Fim da promessa de risco zero
O texto proíbe mensagens que apresentem apostas como isentas de risco, fonte de renda, solução financeira, lucro garantido, método garantido ou forma de recuperar perdas. Publicidade voltada a pessoas autoexcluídas, em tratamento por transtorno de jogo, superendividadas e a familiares diretamente afetados também fica restrita.
Pouco antes, o Conar já havia se movimentado em direção parecida no mercado de afiliados. A entidade elevou a idade mínima e barrou apelo infantil em bets, mirando parte do mesmo público que agora ganha proteção também no texto do Senado.
Roleta, caça-níqueis e crash games proibidos
O projeto cria uma classificação de risco para produtos de apostas. Produtos de risco alto recebem medidas adicionais de redução de danos.
Já roleta, caça-níqueis, crash games e esportes virtuais simulados entram na classificação de risco excessivo e têm a oferta proibida por completo.
Multa de até R$ 2 bilhões
As infrações previstas no PL 2.470 podem gerar multas administrativas de até R$ 2 bilhões, dentro do regime de sanções já previsto na Lei 14.790/2023, a Lei das Bets.

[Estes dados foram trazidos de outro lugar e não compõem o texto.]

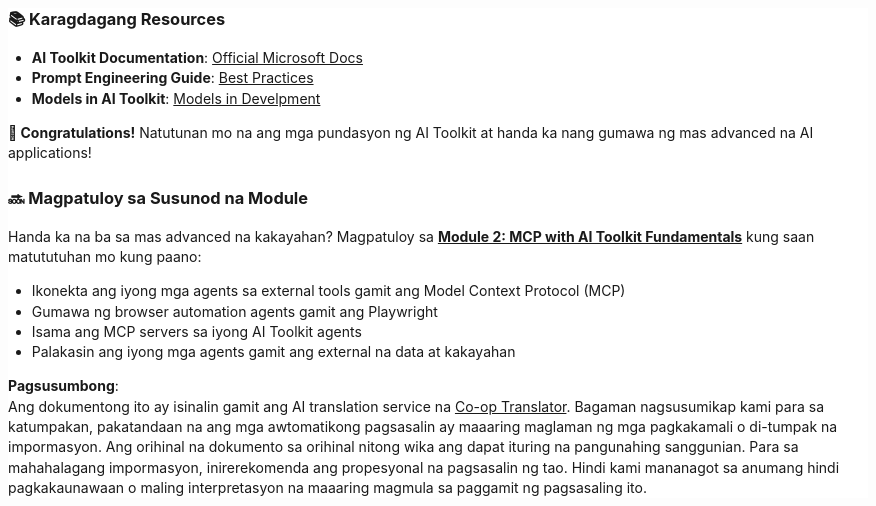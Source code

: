 ### 📚 Karagdagang Resources

- **AI Toolkit Documentation**: [Official Microsoft Docs](https://github.com/microsoft/vscode-ai-toolkit)
- **Prompt Engineering Guide**: [Best Practices](https://platform.openai.com/docs/guides/prompt-engineering)
- **Models in AI Toolkit**: [Models in Develpment](https://github.com/microsoft/vscode-ai-toolkit/blob/main/doc/models.md)

**🎉 Congratulations!** Natutunan mo na ang mga pundasyon ng AI Toolkit at handa ka nang gumawa ng mas advanced na AI applications!

### 🔜 Magpatuloy sa Susunod na Module

Handa ka na ba sa mas advanced na kakayahan? Magpatuloy sa **[Module 2: MCP with AI Toolkit Fundamentals](../lab2/README.md)** kung saan matututuhan mo kung paano:
- Ikonekta ang iyong mga agents sa external tools gamit ang Model Context Protocol (MCP)
- Gumawa ng browser automation agents gamit ang Playwright
- Isama ang MCP servers sa iyong AI Toolkit agents
- Palakasin ang iyong mga agents gamit ang external na data at kakayahan

**Pagsusumbong**:  
Ang dokumentong ito ay isinalin gamit ang AI translation service na [Co-op Translator](https://github.com/Azure/co-op-translator). Bagaman nagsusumikap kami para sa katumpakan, pakatandaan na ang mga awtomatikong pagsasalin ay maaaring maglaman ng mga pagkakamali o di-tumpak na impormasyon. Ang orihinal na dokumento sa orihinal nitong wika ang dapat ituring na pangunahing sanggunian. Para sa mahahalagang impormasyon, inirerekomenda ang propesyonal na pagsasalin ng tao. Hindi kami mananagot sa anumang hindi pagkakaunawaan o maling interpretasyon na maaaring magmula sa paggamit ng pagsasaling ito.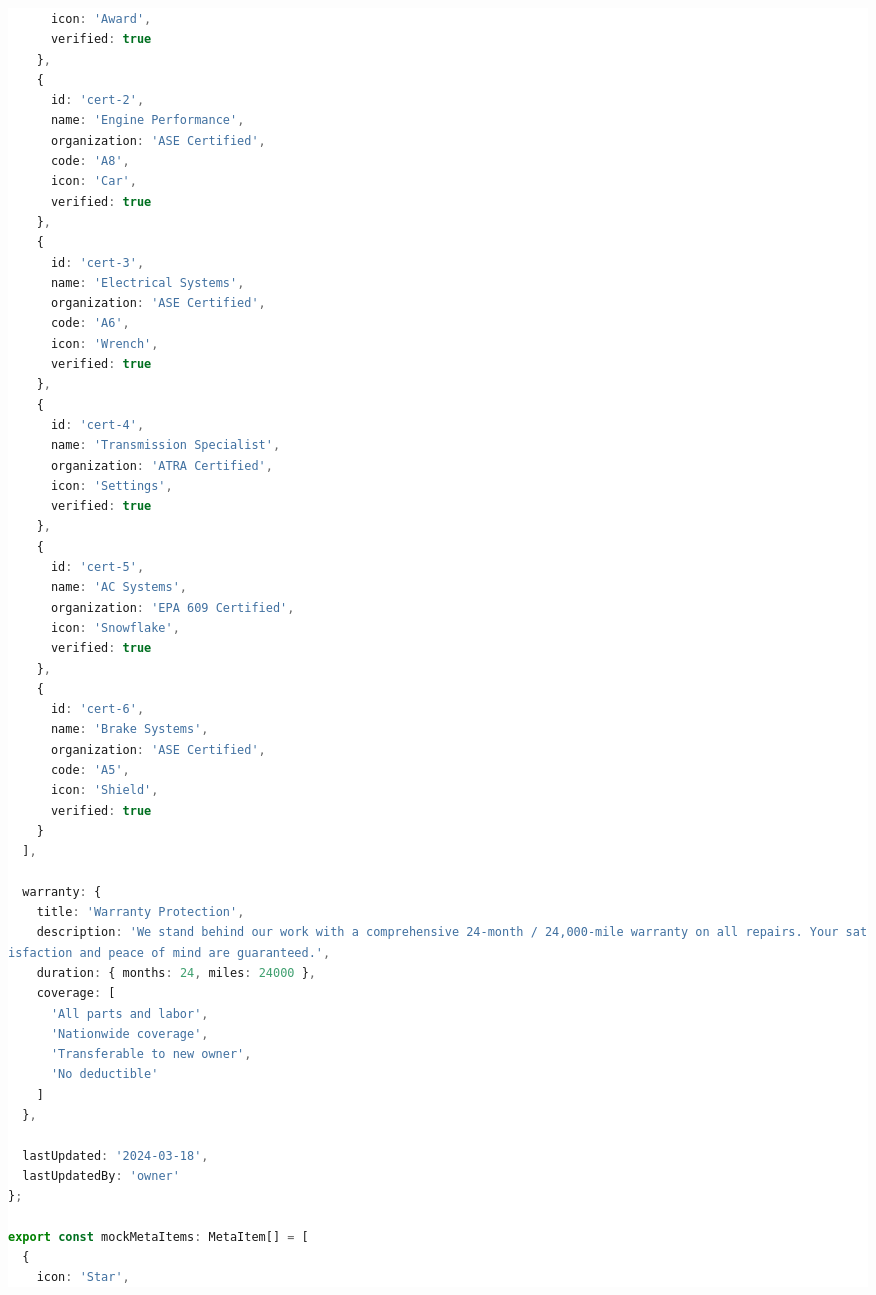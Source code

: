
 ```typescript
      icon: 'Award',
      verified: true
    },
    {
      id: 'cert-2',
      name: 'Engine Performance',
      organization: 'ASE Certified',
      code: 'A8',
      icon: 'Car',
      verified: true
    },
    {
      id: 'cert-3',
      name: 'Electrical Systems',
      organization: 'ASE Certified',
      code: 'A6',
      icon: 'Wrench',
      verified: true
    },
    {
      id: 'cert-4',
      name: 'Transmission Specialist',
      organization: 'ATRA Certified',
      icon: 'Settings',
      verified: true
    },
    {
      id: 'cert-5',
      name: 'AC Systems',
      organization: 'EPA 609 Certified',
      icon: 'Snowflake',
      verified: true
    },
    {
      id: 'cert-6',
      name: 'Brake Systems',
      organization: 'ASE Certified',
      code: 'A5',
      icon: 'Shield',
      verified: true
    }
  ],
  
  warranty: {
    title: 'Warranty Protection',
    description: 'We stand behind our work with a comprehensive 24-month / 24,000-mile warranty on all repairs. Your satisfaction and peace of mind are guaranteed.',
    duration: { months: 24, miles: 24000 },
    coverage: [
      'All parts and labor',
      'Nationwide coverage',
      'Transferable to new owner',
      'No deductible'
    ]
  },
  
  lastUpdated: '2024-03-18',
  lastUpdatedBy: 'owner'
};

export const mockMetaItems: MetaItem[] = [
  {
    icon: 'Star',
```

O valor é muito superior à outorga de R$ 30 milhões paga por cada autorização no setor regulado desde 2024.
Crime para quem divulga operador ilegal
Divulgar operador de apostas não autorizado vira crime, com pena de 1 a 5 anos de reclusão. A pena aumenta de um sexto a dois terços quando o responsável é influenciador, atleta ou pessoa notoriamente conhecida.
Um passo que já vinha antes da lei
Em julho, a Portaria Interministerial MF/Secom/MJSP nº 73/2026 já havia ampliado a responsabilização por publicidade irregular de apostas. A norma alcançava plataformas, redes sociais, veículos, agências de publicidade e influenciadores, antes mesmo de o PL 2.470 tratar do tema em lei.
A fala do relator
Vieira defendeu o caráter coletivo da proposta ao justificar o texto perante a comissão. “Essa é uma iniciativa suprapartidária. Ela decorre da compreensão que hoje a sociedade tem do tamanho do dano que é causado pelas chamadas bets”, disse o senador.
Quarentena de 24 meses para reguladores
O texto também cria uma quarentena de 24 meses entre o setor de apostas e cargos em órgãos reguladores relacionados. A regra vale nas duas direções, tanto de operadora para regulador quanto de regulador para operadora.
É a mesma duração dada às operadoras para encerrar contratos de patrocínio. Os dois relógios de 24 meses correm em paralelo, um contando para pessoas, outro contando para contratos.